Method 1 (Recursive Backtracking)

Using the "trial-and-error method", first record the queen's current line with index, then record a solution of the n-queen problem with row. Use the Boolean array col, diam1 and diam2 to mark whether the queen has been placed in the longitudinal and diagonal directions of two angles respectively. The number of diagonals of two angles is 2*n-1, and the diagonals from the upper right to the lower left satisfy the sum of the horizontal and vertical coordinates, and the diagonals from the upper left to the lower are fixed values. The diagonal line at the lower right satisfies the abscissa-ordinate value. Then the findsolvenquens function is created to make a recursive call, where the recursive termination condition is "if (index = = n) res.push back (getResult (n, row));". When the longitudinal direction of the access position and the diagonal direction of both angles do not let the queen go, then the queen can be put down at this position and continue the recursive call. Since backtracking is required here, the previous markup needs to be cleared. Finally, by using getResult function, each row of the solution of the n-queen problem is transformed into the form of the solution required by the problem, and all the solutions of the n-queen problem are returned.

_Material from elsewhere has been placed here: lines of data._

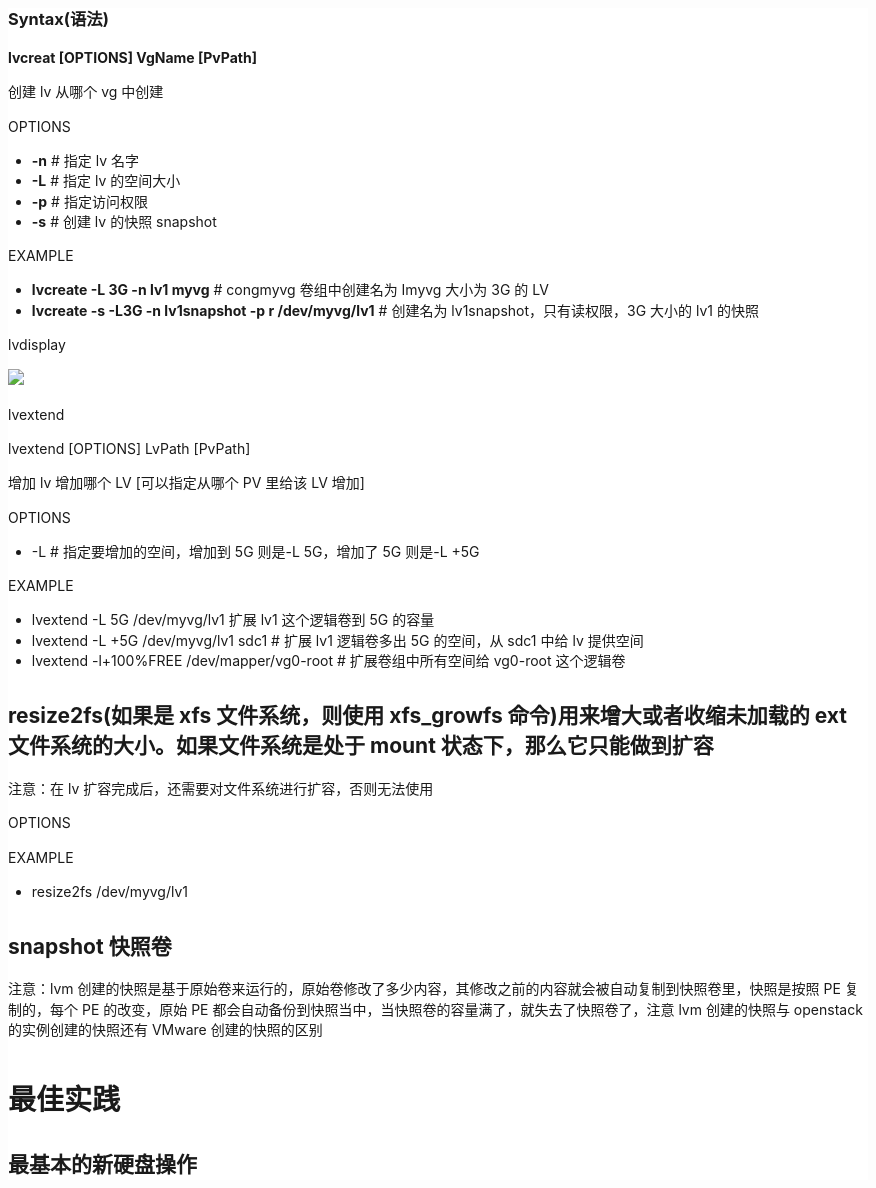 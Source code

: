 ### Syntax(语法)

**lvcreat [OPTIONS] VgName [PvPath]**

创建 lv 从哪个 vg 中创建

OPTIONS

   - **-n** # 指定 lv 名字
   - **-L** # 指定 lv 的空间大小
   - **-p** # 指定访问权限
   - **-s** # 创建 lv 的快照 snapshot

EXAMPLE

   - **lvcreate -L 3G -n lv1 myvg** # congmyvg 卷组中创建名为 Imyvg 大小为 3G 的 LV
   - **lvcreate -s -L3G -n lv1snapshot -p r /dev/myvg/lv1** # 创建名为 lv1snapshot，只有读权限，3G 大小的 lv1 的快照

lvdisplay

![](https://notes-learning.oss-cn-beijing.aliyuncs.com/zqtob4/1616167609656-34a3e1a7-1885-42e0-99db-234afc6e1061.jpeg)

lvextend

lvextend \[OPTIONS] LvPath \[PvPath]
   
增加 lv 增加哪个 LV \[可以指定从哪个 PV 里给该 LV 增加]

OPTIONS

- -L # 指定要增加的空间，增加到 5G 则是-L 5G，增加了 5G 则是-L +5G

EXAMPLE

- lvextend -L 5G /dev/myvg/lv1 扩展 lv1 这个逻辑卷到 5G 的容量
- lvextend -L +5G /dev/myvg/lv1 sdc1 # 扩展 lv1 逻辑卷多出 5G 的空间，从 sdc1 中给 lv 提供空间
- lvextend -l+100%FREE /dev/mapper/vg0-root # 扩展卷组中所有空间给 vg0-root 这个逻辑卷

## resize2fs(如果是 xfs 文件系统，则使用 xfs_growfs 命令)用来增大或者收缩未加载的 ext 文件系统的大小。如果文件系统是处于 mount 状态下，那么它只能做到扩容

注意：在 lv 扩容完成后，还需要对文件系统进行扩容，否则无法使用

OPTIONS

EXAMPLE

- resize2fs /dev/myvg/lv1

## snapshot 快照卷

注意：lvm 创建的快照是基于原始卷来运行的，原始卷修改了多少内容，其修改之前的内容就会被自动复制到快照卷里，快照是按照 PE 复制的，每个 PE 的改变，原始 PE 都会自动备份到快照当中，当快照卷的容量满了，就失去了快照卷了，注意 lvm 创建的快照与 openstack 的实例创建的快照还有 VMware 创建的快照的区别

# 最佳实践

## 最基本的新硬盘操作
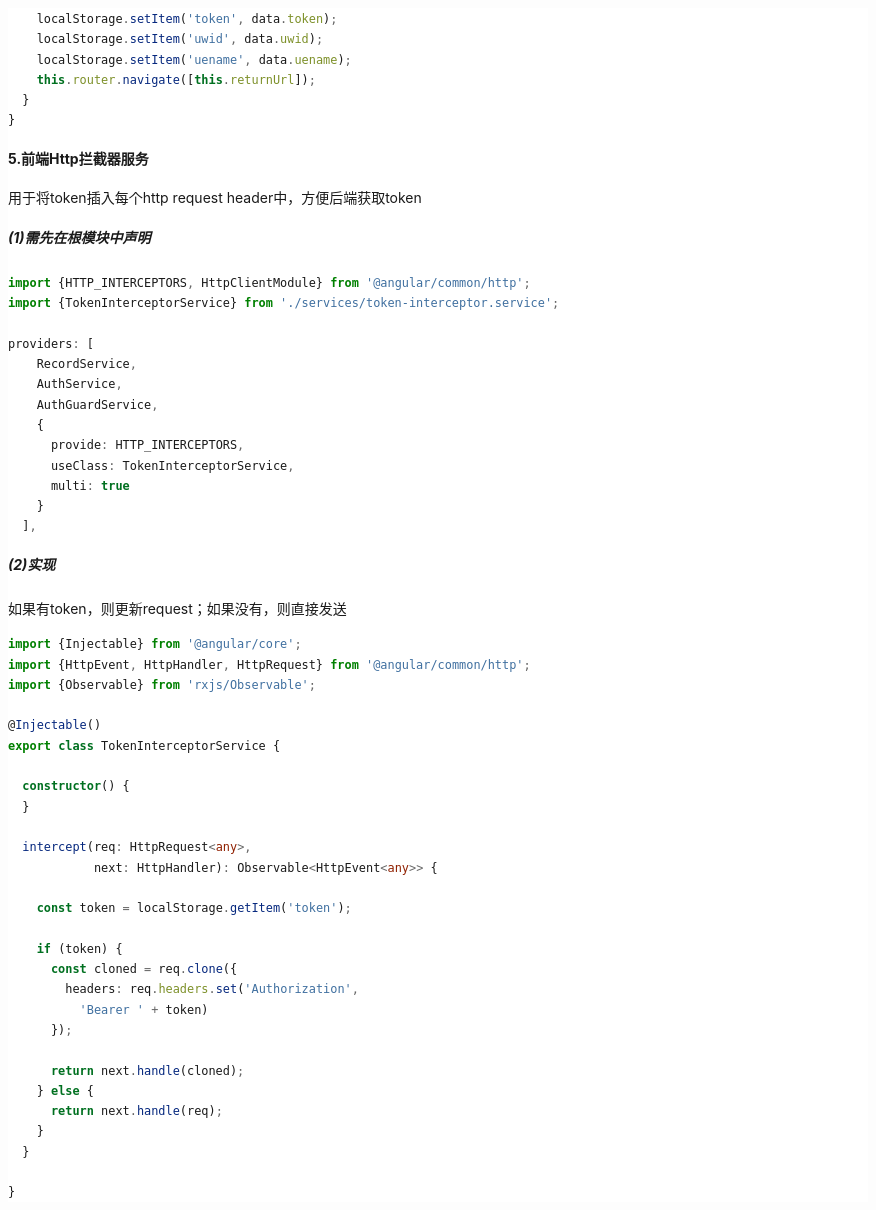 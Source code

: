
 ```typescript
    localStorage.setItem('token', data.token);
    localStorage.setItem('uwid', data.uwid);
    localStorage.setItem('uename', data.uename);
    this.router.navigate([this.returnUrl]);
  }
}
```

#### 5.前端Http拦截器服务
用于将token插入每个http request header中，方便后端获取token
##### (1)需先在根模块中声明
```typescript
import {HTTP_INTERCEPTORS, HttpClientModule} from '@angular/common/http';
import {TokenInterceptorService} from './services/token-interceptor.service';

providers: [
    RecordService,
    AuthService,
    AuthGuardService,
    {
      provide: HTTP_INTERCEPTORS,
      useClass: TokenInterceptorService,
      multi: true
    }
  ],
```
##### (2)实现
如果有token，则更新request；如果没有，则直接发送
```typescript
import {Injectable} from '@angular/core';
import {HttpEvent, HttpHandler, HttpRequest} from '@angular/common/http';
import {Observable} from 'rxjs/Observable';

@Injectable()
export class TokenInterceptorService {

  constructor() {
  }

  intercept(req: HttpRequest<any>,
            next: HttpHandler): Observable<HttpEvent<any>> {

    const token = localStorage.getItem('token');

    if (token) {
      const cloned = req.clone({
        headers: req.headers.set('Authorization',
          'Bearer ' + token)
      });

      return next.handle(cloned);
    } else {
      return next.handle(req);
    }
  }

}
```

The solution code is as follows:

class Solution{ private: void findsolveNQueens(int n, int index, vector<int>& row, vector<bool>& col, vector<bool>& diam1, vector<bool>& diam2, vector<vector<string>>& res){ if ( index == n ) res.push_back( getResult( n, row) ); for (int i = 0; i < n; i++) { //Since the array diam2 is accessed from 0, the overall need is + n-1, that is, index-i+n-1. if( !col[i] && !diam1[index+i] && !diam2[index-i+n-1] ) { row.push_back(i); col[i] = true; diam1[index+i] = true; diam2[index-i+n-1] = true; findsolveNQueens(n, index+1, row, col, diam1, diam2, res); col[i] = false; diam1[index+i] = false; diam2[index-i+n-1] = false; row.pop_back(); } } } vector<string> getResult( int n, vector<int>& row ){ vector<string> result ( n, string(n,'.') ); for ( int i = 0; i < n; i++ ) { result[i][row[i]] = 'Q'; } return result; } public: vector<vector<string>> solveNQueens( int n ){ vector<vector<string>> res; vector<int> row; vector<bool> col( n, false ); vector<bool> diam1( 2*n-1, false ); vector<bool> diam2( 2*n-1, false ); findsolveNQueens( n, 0, row, col, diam1, diam2 , res); return res; } };

The results are as follows:

Over the long term, with the king, a summary of the increase, to be continued.